Choice “b” is incorrect. Inadequate needs assessments is an event that could impact the quality of the new staff added by Extra Edge and would impact the objective of adding 50 new staff members.
Choice “c” is incorrect. A sluggish job market is an event that could not only result in an abundance of staff but could also produce acceptance of more offers than there are available positions and would impact Extra Edge’s objective of adding 50 new staff members.
In order to comply with a director’s duty of loyalty to a corporation, what action(s) should a director take when presented with a corporate opportunity?
a.
Accept the opportunity and not offer it to the corporation.
b.
Offer the opportunity to the corporation and accept it if the corporation rejects it.
c.
Accept the opportunity and disclose the acceptance to the corporation.
d.
Reject the opportunity and not offer it to the corporation.

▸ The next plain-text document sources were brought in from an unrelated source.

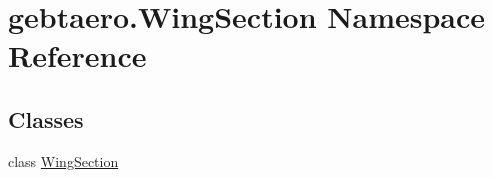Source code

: \hypertarget{namespacegebtaero_1_1_wing_section}{}\section{gebtaero.\+Wing\+Section Namespace Reference}
\label{namespacegebtaero_1_1_wing_section}
\subsection*{Classes}
\begin{DoxyCompactItemize}
\item 
class \hyperlink{classgebtaero_1_1_wing_section_1_1_wing_section}{Wing\+Section}
\end{DoxyCompactItemize}
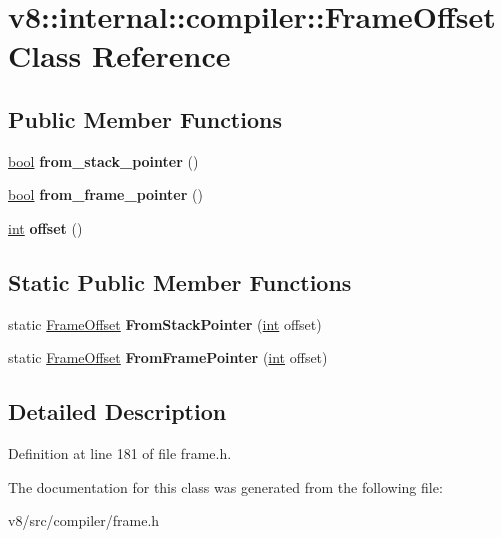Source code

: \hypertarget{classv8_1_1internal_1_1compiler_1_1FrameOffset}{}\section{v8\+:\+:internal\+:\+:compiler\+:\+:Frame\+Offset Class Reference}
\label{classv8_1_1internal_1_1compiler_1_1FrameOffset}
\subsection*{Public Member Functions}
\begin{DoxyCompactItemize}
\item 
\mbox{\label{classv8_1_1internal_1_1compiler_1_1FrameOffset_ada9d69255b15ecc8239260a430fd91f8}} 
\mbox{\hyperlink{classbool}{bool}} {\bfseries from\+\_\+stack\+\_\+pointer} ()
\item 
\mbox{\label{classv8_1_1internal_1_1compiler_1_1FrameOffset_a4e2d1417aae4d286e68596b8d6e36210}} 
\mbox{\hyperlink{classbool}{bool}} {\bfseries from\+\_\+frame\+\_\+pointer} ()
\item 
\mbox{\label{classv8_1_1internal_1_1compiler_1_1FrameOffset_a1a77b35047bbacae6e6e3f118d6ec8ef}} 
\mbox{\hyperlink{classint}{int}} {\bfseries offset} ()
\end{DoxyCompactItemize}
\subsection*{Static Public Member Functions}
\begin{DoxyCompactItemize}
\item 
\mbox{\label{classv8_1_1internal_1_1compiler_1_1FrameOffset_a39ceedec210cbac1511d9545490ef4f5}} 
static \mbox{\hyperlink{classv8_1_1internal_1_1compiler_1_1FrameOffset}{Frame\+Offset}} {\bfseries From\+Stack\+Pointer} (\mbox{\hyperlink{classint}{int}} offset)
\item 
\mbox{\label{classv8_1_1internal_1_1compiler_1_1FrameOffset_a0743a84cbb8fd4dc066ddd3f357b48fa}} 
static \mbox{\hyperlink{classv8_1_1internal_1_1compiler_1_1FrameOffset}{Frame\+Offset}} {\bfseries From\+Frame\+Pointer} (\mbox{\hyperlink{classint}{int}} offset)
\end{DoxyCompactItemize}


\subsection{Detailed Description}


Definition at line 181 of file frame.\+h.



The documentation for this class was generated from the following file\+:\begin{DoxyCompactItemize}
\item 
v8/src/compiler/frame.\+h\end{DoxyCompactItemize}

Choice “b” is correct. The business law concept of “duty of loyalty” is a common ethical standard. The director’s duty of loyalty requires that the director offer opportunities presented in the market place first to the corporation and only accept them if the corporation rejects it. A land developer might sit on the board of a land development company. If presented with the opportunity to purchase a building or land at a significant discount, the developer would be obligated to offer the opportunity to the corporation first but would not be barred from taking advantage of the opportunity if the corporation had no interest.
Choice “d” is incorrect. The duty of loyalty does not require that a director ignore an opportunity by personally rejecting it and not offering it to the corporation.
Choice “a” is incorrect. A director’s duty of loyalty requires both disclosure and offering the opportunity to the director’s corporation before accepting the opportunity.
Choice “c” is incorrect. A director’s duty of loyalty requires both disclosure and offering the opportunity to the director’s corporation before accepting the opportunity.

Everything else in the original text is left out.